• _What you need to do_
Omit all pictures. Quote only the lines from the one with "## What can't it do?" through the end of the material below.

• _Source data_
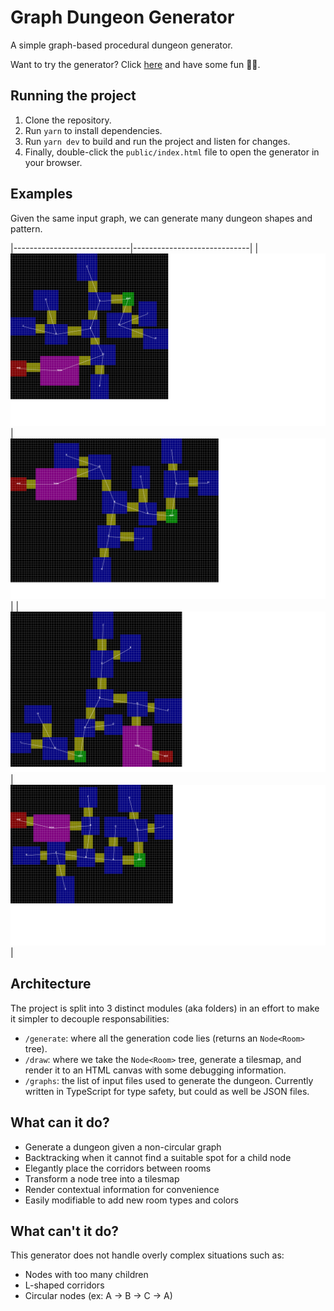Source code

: # Graph Dungeon Generator

A simple graph-based procedural dungeon generator.

Want to try the generator? Click [here](https://halftheopposite.github.io/graph-dungeon-generator/) and have some fun 🧙‍♂️.

## Running the project

1. Clone the repository.
2. Run `yarn` to install dependencies.
3. Run `yarn dev` to build and run the project and listen for changes.
4. Finally, double-click the `public/index.html` file to open the generator in your browser.

## Examples

Given the same input graph, we can generate many dungeon shapes and pattern.

|-----------------------------|-----------------------------|
| ![](./assets/dungeon-1.png) | ![](./assets/dungeon-2.png) |
| ![](./assets/dungeon-3.png) | ![](./assets/dungeon-4.png) |

## Architecture

The project is split into 3 distinct modules (aka folders) in an effort to make it simpler to decouple responsabilities:

- `/generate`: where all the generation code lies (returns an `Node<Room>` tree).
- `/draw`: where we take the `Node<Room>` tree, generate a tilesmap, and render it to an HTML canvas with some debugging information.
- `/graphs`: the list of input files used to generate the dungeon. Currently written in TypeScript for type safety, but could as well be JSON files.

## What can it do?

- Generate a dungeon given a non-circular graph
- Backtracking when it cannot find a suitable spot for a child node
- Elegantly place the corridors between rooms
- Transform a node tree into a tilesmap
- Render contextual information for convenience
- Easily modifiable to add new room types and colors

## What can't it do?

This generator does not handle overly complex situations such as:

- Nodes with too many children
- L-shaped corridors
- Circular nodes (ex: A → B → C → A)
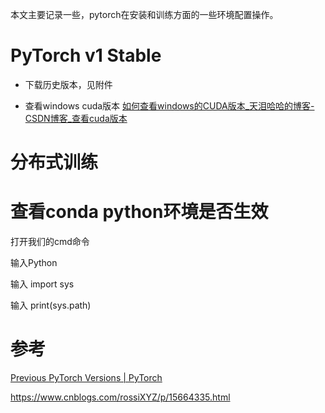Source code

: 本文主要记录一些，pytorch在安装和训练方面的一些环境配置操作。
# PyTorch v1 Stable

- 下载历史版本，见附件

- 查看windows cuda版本
  [如何查看windows的CUDA版本_天泪哈哈的博客-CSDN博客_查看cuda版本](https://blog.csdn.net/qq_38295511/article/details/89223169)

# 分布式训练

# 查看conda python环境是否生效

打开我们的cmd命令

输入Python

输入 import sys

输入 print(sys.path)

# 参考

[Previous PyTorch Versions | PyTorch](https://pytorch.org/get-started/previous-versions/)


https://www.cnblogs.com/rossiXYZ/p/15664335.html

• _Expected answer_
## What can't it do?

This generator does not handle overly complex situations such as:

- Nodes with too many children
- L-shaped corridors
- Circular nodes (ex: A → B → C → A)
Source code

: 本文主要记录一些，pytorch在安装和训练方面的一些环境配置操作。
# PyTorch v1 Stable

- 下载历史版本，见附件

- 查看windows cuda版本
  [如何查看windows的CUDA版本_天泪哈哈的博客-CSDN博客_查看cuda版本](https://blog.csdn.net/qq_38295511/article/details/89223169)

# 分布式训练

# 查看conda python环境是否生效

打开我们的cmd命令

输入Python

输入 import sys

输入 print(sys.path)

# 参考

[Previous PyTorch Versions | PyTorch](https://pytorch.org/get-started/previous-versions/)


https://www.cnblogs.com/rossiXYZ/p/15664335.html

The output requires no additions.